== RECORDS

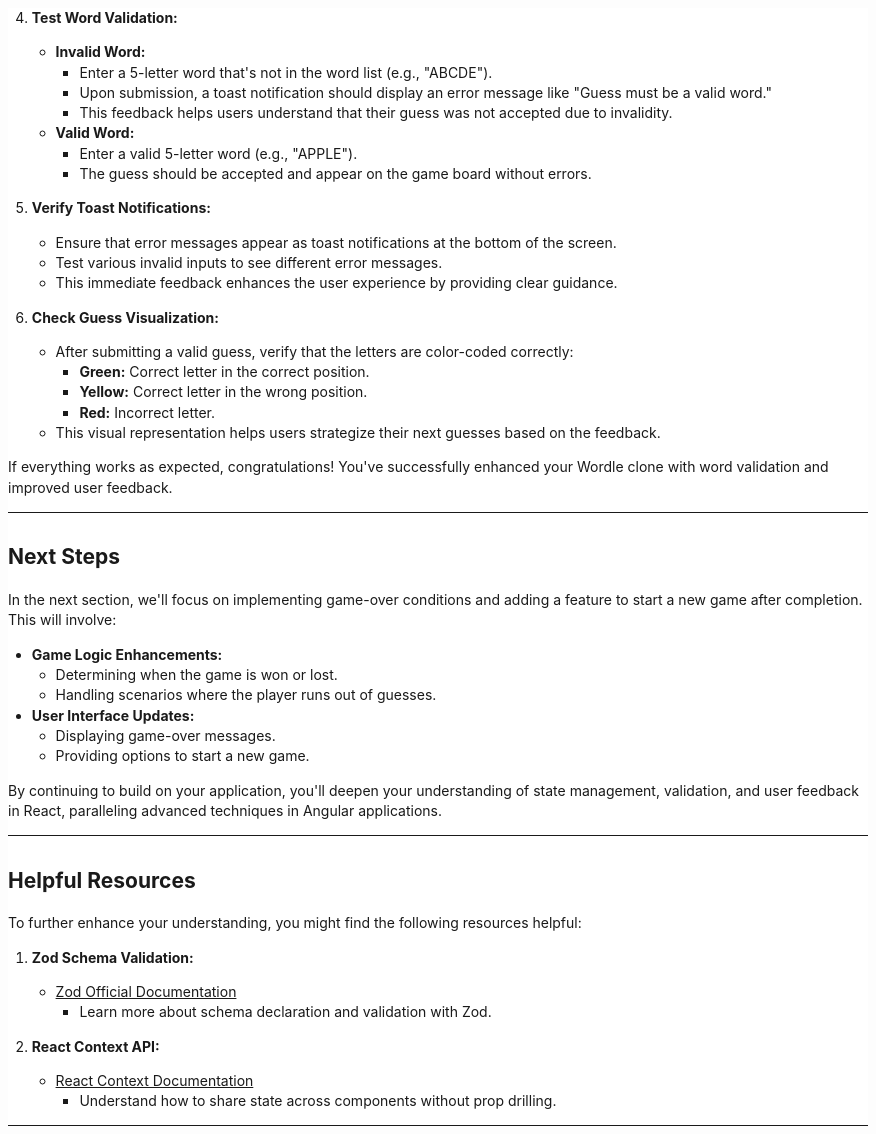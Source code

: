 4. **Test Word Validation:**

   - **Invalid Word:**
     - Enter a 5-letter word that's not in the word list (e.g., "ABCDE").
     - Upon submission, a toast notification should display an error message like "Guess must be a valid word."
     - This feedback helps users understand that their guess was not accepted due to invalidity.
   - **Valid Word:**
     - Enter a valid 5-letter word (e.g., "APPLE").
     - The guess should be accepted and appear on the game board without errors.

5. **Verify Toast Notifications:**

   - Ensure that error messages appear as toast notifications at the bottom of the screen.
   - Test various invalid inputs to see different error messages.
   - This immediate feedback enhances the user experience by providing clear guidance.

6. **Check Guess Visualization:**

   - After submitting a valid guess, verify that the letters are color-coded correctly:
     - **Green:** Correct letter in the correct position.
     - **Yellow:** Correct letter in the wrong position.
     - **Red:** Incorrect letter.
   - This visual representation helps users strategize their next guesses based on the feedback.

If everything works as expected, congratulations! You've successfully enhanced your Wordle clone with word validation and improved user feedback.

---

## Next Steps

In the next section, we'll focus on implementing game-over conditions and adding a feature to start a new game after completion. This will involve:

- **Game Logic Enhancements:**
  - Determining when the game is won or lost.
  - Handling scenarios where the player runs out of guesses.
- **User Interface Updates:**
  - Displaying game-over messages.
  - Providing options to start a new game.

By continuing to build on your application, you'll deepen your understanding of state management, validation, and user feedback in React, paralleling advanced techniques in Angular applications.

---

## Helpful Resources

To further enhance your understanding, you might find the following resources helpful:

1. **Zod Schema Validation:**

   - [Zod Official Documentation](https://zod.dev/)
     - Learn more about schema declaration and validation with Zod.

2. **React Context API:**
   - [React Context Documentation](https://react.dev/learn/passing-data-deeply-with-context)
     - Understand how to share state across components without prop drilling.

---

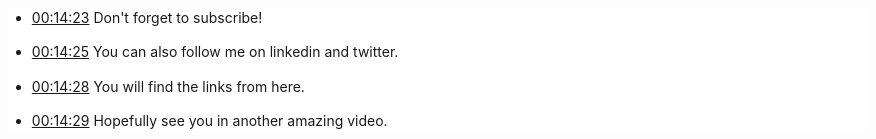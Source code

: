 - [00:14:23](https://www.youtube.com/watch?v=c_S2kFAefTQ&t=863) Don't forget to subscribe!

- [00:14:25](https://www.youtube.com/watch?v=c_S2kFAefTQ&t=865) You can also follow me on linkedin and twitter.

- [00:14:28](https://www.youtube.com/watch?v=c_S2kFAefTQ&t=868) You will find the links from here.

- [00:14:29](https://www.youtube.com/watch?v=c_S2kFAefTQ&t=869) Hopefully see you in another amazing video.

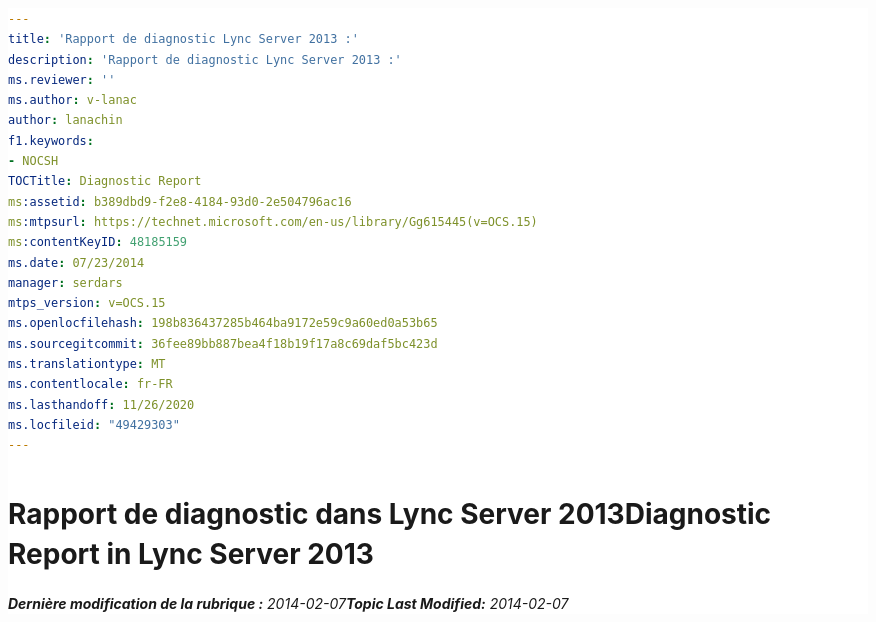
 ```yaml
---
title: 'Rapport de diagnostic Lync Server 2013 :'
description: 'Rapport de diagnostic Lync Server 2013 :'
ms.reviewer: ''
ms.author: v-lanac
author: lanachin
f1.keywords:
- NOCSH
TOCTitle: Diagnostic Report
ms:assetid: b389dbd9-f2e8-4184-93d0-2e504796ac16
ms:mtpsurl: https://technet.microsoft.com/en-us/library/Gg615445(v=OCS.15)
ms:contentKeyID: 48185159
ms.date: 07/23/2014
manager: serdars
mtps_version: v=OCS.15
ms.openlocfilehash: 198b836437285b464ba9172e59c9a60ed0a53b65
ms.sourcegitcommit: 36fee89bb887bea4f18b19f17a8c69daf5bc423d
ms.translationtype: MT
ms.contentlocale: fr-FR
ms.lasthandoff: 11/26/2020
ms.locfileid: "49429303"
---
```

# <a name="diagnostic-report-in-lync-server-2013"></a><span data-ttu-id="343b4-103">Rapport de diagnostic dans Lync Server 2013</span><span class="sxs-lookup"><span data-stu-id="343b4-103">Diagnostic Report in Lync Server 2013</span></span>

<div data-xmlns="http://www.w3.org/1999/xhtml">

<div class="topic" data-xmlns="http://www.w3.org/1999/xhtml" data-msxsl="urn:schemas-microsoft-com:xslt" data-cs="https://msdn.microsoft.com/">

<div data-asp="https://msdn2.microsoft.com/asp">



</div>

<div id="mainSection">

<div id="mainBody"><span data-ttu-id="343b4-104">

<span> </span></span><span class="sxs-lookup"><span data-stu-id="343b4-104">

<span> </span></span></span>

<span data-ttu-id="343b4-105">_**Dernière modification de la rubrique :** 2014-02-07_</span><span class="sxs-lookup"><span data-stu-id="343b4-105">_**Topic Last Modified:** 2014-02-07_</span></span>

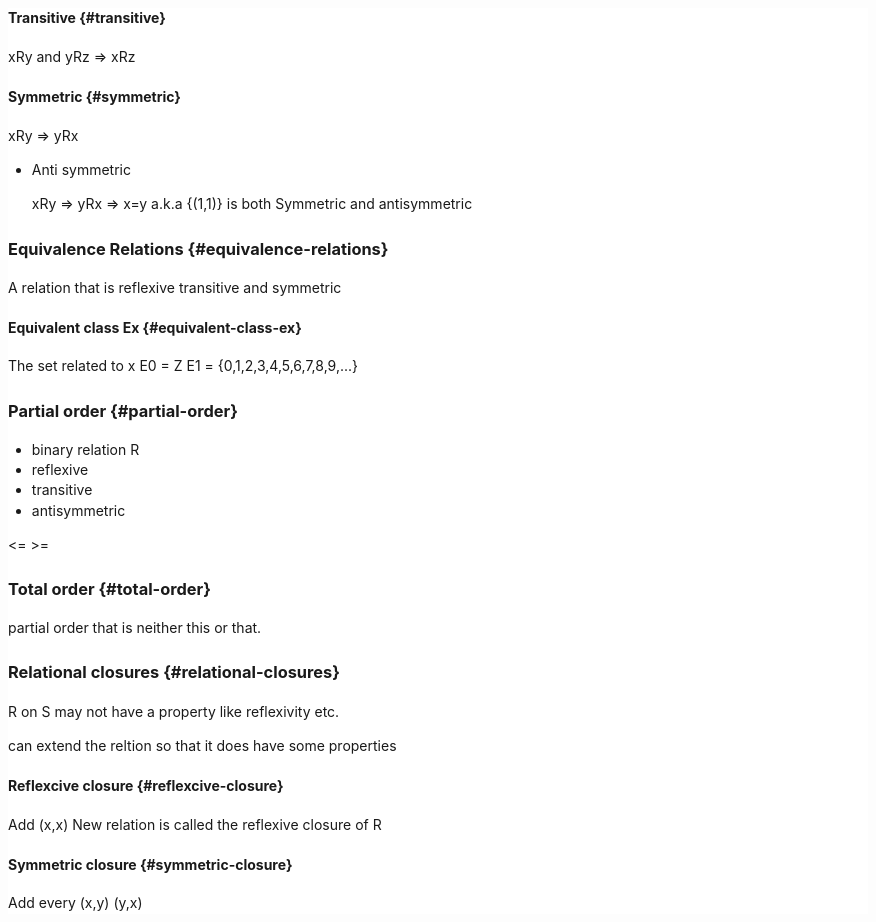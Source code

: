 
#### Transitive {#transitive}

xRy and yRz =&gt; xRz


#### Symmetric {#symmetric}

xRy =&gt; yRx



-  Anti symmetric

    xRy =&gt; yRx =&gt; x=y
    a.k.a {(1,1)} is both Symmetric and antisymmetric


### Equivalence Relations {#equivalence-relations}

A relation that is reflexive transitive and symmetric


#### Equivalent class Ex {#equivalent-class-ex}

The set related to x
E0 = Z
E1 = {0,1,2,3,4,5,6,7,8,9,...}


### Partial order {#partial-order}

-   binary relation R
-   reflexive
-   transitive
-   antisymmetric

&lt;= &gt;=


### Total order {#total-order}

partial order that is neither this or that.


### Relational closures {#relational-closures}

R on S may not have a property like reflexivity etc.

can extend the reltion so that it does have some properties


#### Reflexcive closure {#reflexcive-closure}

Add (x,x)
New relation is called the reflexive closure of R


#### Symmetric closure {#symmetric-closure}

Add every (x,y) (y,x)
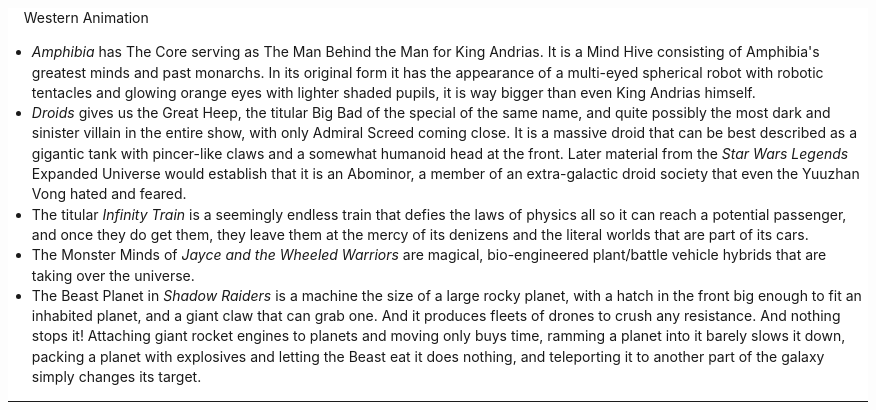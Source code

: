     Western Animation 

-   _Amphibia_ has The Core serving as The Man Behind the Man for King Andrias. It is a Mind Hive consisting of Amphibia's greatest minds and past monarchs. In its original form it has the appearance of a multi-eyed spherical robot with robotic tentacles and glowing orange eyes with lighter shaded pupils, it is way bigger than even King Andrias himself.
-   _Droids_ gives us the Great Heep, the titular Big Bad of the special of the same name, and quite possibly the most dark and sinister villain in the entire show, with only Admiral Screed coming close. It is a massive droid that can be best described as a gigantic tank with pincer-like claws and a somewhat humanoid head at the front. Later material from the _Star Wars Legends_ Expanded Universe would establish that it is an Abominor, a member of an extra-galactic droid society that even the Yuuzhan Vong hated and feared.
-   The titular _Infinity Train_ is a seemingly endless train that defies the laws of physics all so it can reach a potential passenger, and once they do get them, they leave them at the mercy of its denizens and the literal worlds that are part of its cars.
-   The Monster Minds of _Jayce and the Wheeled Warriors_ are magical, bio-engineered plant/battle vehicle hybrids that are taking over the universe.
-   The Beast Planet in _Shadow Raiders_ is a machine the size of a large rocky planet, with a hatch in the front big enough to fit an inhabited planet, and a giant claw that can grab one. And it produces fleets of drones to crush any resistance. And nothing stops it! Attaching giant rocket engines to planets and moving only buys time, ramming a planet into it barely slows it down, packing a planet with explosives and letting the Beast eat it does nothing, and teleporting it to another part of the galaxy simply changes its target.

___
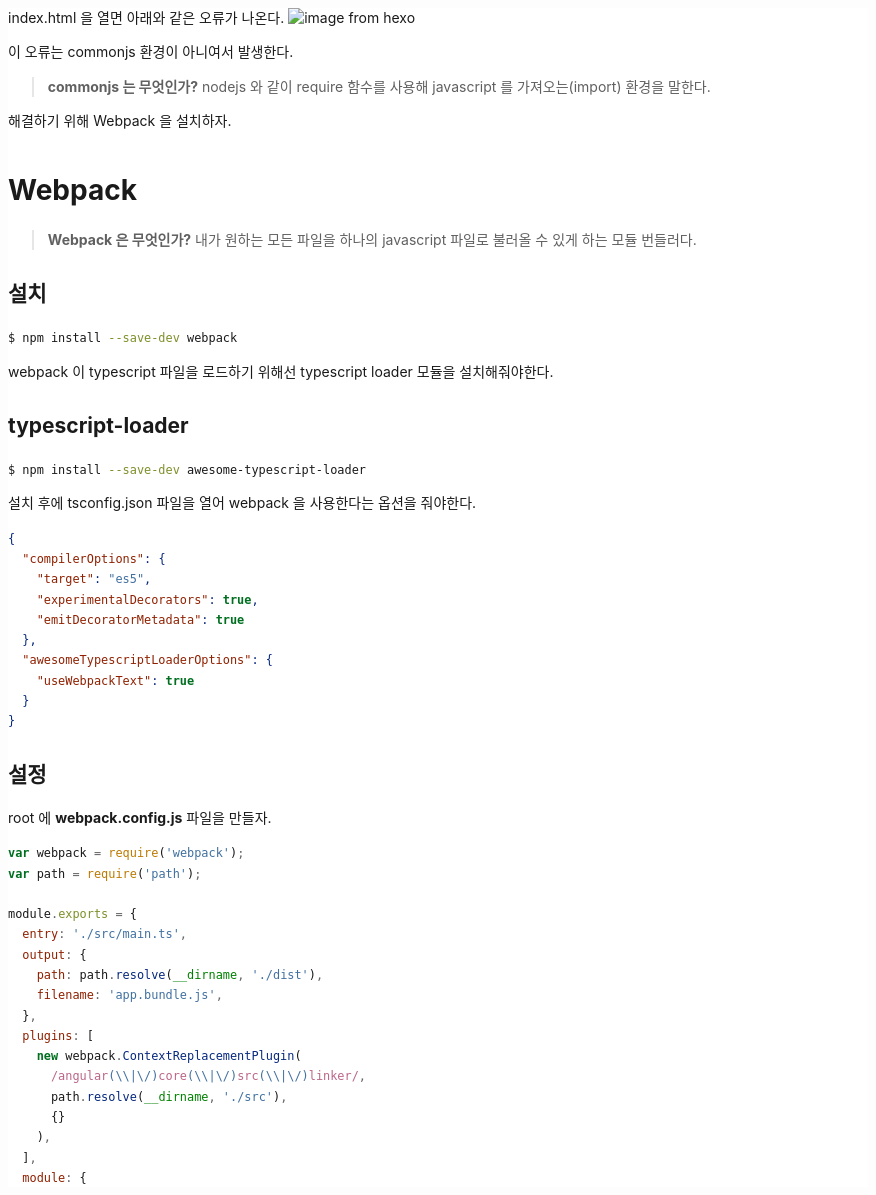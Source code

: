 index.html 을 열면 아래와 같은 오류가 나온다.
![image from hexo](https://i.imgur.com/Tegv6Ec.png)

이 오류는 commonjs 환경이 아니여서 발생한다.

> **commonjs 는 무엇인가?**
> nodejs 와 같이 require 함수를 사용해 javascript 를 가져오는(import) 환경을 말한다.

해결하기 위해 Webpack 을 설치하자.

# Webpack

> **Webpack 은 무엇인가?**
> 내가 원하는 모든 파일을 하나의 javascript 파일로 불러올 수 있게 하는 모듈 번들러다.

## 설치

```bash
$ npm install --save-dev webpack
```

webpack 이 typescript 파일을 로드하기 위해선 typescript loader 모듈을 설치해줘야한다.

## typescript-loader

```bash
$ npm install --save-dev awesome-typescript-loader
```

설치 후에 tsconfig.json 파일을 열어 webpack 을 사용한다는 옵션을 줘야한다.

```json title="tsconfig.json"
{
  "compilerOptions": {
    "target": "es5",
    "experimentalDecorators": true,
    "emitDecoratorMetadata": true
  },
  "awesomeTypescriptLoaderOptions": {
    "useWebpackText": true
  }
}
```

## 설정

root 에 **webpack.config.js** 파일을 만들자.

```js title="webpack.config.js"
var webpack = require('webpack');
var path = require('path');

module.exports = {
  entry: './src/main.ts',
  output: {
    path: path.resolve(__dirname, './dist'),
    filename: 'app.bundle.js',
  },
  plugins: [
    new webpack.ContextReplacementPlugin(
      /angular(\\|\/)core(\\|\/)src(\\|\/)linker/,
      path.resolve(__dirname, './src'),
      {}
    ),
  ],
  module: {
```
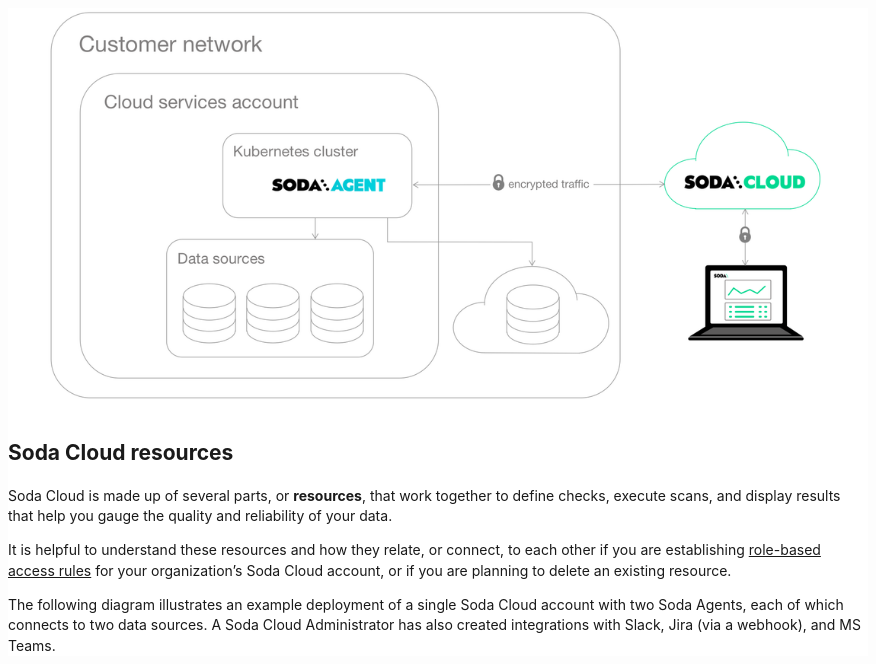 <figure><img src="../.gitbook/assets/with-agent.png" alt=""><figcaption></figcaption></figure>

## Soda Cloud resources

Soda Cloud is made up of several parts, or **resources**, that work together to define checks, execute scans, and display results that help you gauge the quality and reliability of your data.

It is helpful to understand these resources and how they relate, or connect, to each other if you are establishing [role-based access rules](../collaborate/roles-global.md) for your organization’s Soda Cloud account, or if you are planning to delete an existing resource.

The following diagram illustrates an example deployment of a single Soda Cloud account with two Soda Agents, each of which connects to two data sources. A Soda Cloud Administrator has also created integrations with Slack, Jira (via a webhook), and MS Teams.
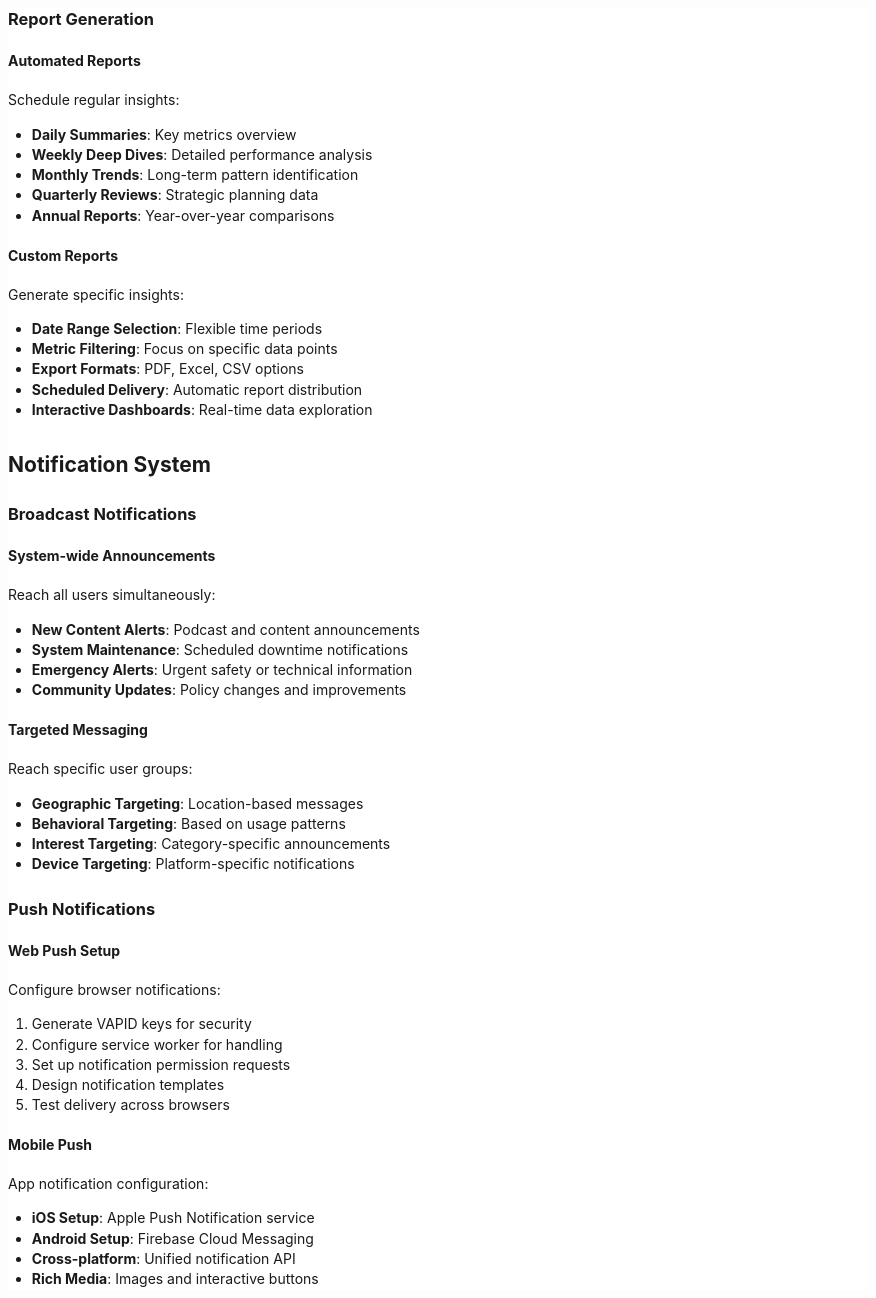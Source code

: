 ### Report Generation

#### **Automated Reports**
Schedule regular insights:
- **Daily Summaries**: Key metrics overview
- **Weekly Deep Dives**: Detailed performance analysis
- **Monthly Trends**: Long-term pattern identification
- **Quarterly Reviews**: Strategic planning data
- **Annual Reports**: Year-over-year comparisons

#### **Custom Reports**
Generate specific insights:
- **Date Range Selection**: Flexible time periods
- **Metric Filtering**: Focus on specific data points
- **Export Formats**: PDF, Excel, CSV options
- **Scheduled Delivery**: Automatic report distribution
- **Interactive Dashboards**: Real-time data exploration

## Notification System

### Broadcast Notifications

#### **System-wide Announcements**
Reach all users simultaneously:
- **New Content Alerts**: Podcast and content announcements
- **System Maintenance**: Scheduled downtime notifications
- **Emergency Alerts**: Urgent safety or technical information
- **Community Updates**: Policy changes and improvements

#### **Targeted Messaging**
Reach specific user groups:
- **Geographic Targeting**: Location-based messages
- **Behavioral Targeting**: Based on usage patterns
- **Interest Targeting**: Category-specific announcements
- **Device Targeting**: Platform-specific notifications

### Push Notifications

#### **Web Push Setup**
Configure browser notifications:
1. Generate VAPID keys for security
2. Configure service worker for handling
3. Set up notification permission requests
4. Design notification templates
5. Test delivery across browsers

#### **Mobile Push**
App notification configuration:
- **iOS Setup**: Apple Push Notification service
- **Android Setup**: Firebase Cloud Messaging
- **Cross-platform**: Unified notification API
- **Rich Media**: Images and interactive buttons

====

» **TASK DETAILS**
Your answer should be the lines from the first record down to the line containing "- Upon submission, a", restated exactly, with no pictures.

» **RESULT**
Source code

: 4. **Test Word Validation:**

   - **Invalid Word:**
     - Enter a 5-letter word that's not in the word list (e.g., "ABCDE").
     - Upon submission, a toast notification should display an error message like "Guess must be a valid word."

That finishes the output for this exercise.